2006 - 2012 Peugeot 207 Review
The French have always excelled at making small cars, and having produced the legendary 205, Peugeot was no different. However, though its successor the 206 looked good, it lacked its predecessor’s substance and failed to capture buyer’s imaginations - a balance the firm hoped to redress with its 207.
The French have always excelled at making small cars, and having produced the legendary 205, Peugeot was no different. However, though its successor the 206 looked good, it lacked its predecessor’s substance and failed to capture buyer’s imaginations - a balance the firm hoped to redress with its 207. The supermini has only recently been replaced by the pretty 208 and became one of Peugeot’s most popular models, proving that the firm’s still got it.
Choice is key to the 207’s appeal, and something that it does better than almost any rival. As you’d expect there were three- and five-door hatchbacks available, and Peugeot even offered a practical estate (called SW) as well. But its predecessor (the 206) hosted the debut of the affordable folding hard top, and so the 207 continued the trend with the 207cc.
The French are equally famous for their diesel engines, and again the 207 doesn’t disappoint. Buyers could choose from a 1.4- or 1.6-litre HDi engine, the former with 72hp and the latter with either 92- or 112hp. All were smooth, frugal and suited the little 207 well.
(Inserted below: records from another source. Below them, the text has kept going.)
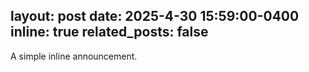 layout: post
date: 2025-4-30 15:59:00-0400
inline: true
related_posts: false
---

A simple inline announcement.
Meanwhile the petrol choice was a little more bewildering, also consisting of either 1.4- or 1.6-litre units, but with various outputs ranging from the eight-valve 1.4’s 75hp to the turbocharged 1.6-litre with 175hp.
The 207 was offered with an automatic gearbox, but few were bought so equipped and it's hard to find one on the used market - you’re better off sticking with the manual anyway. It’s even harder to make sense of the trim levels, as another trait the French are famous for is special editions - so you’ll see the odd 207 Envy and Biarritz crop up in the used classifieds. Otherwise you’ll find Access, Verve and Active in earlier cars and S, SX, SE, ST, Sport and of course GT and GTi in later models.
Though there’s a wider range of petrol engines to choose from it’s the diesels that appeal the most - especially the mid-range 1.6 HDi with 90hp. That’s enough to endow the 207 with a decent turn of speed - and more importantly low emissions and high economy. We’d steer clear of the CC and SW though and stick with the five door hatchback, which, unless you have a growing family, will likely prove to be practical enough - there’s also plenty for sale on the used market so finding one should be easier.
Engines: 1,560cc four-cylinder
Maximum speed: 182km/h
0-100km/h: 11.5 seconds
Fuel consumption: 4.5 litres/100km
Euro NCAP: * * * * *
• Large range of engines
• Huge number of cars on used market
• Neat styling
• Poor build quality
• Could be more fun to drive
• Small 270-litre boot
Assume that the 207 will be a true successor to the loveable 205 and you’ll be disappointed, but expect it to be a good looking supermini with distinctive styling with a huge choice of engine, trim and body styles and you can’t fail to fall in love. Sure some of its rivals are more fun to drive, and the hatchback’s boot is a little small, but pick the right one and the 207 will be a complete companion.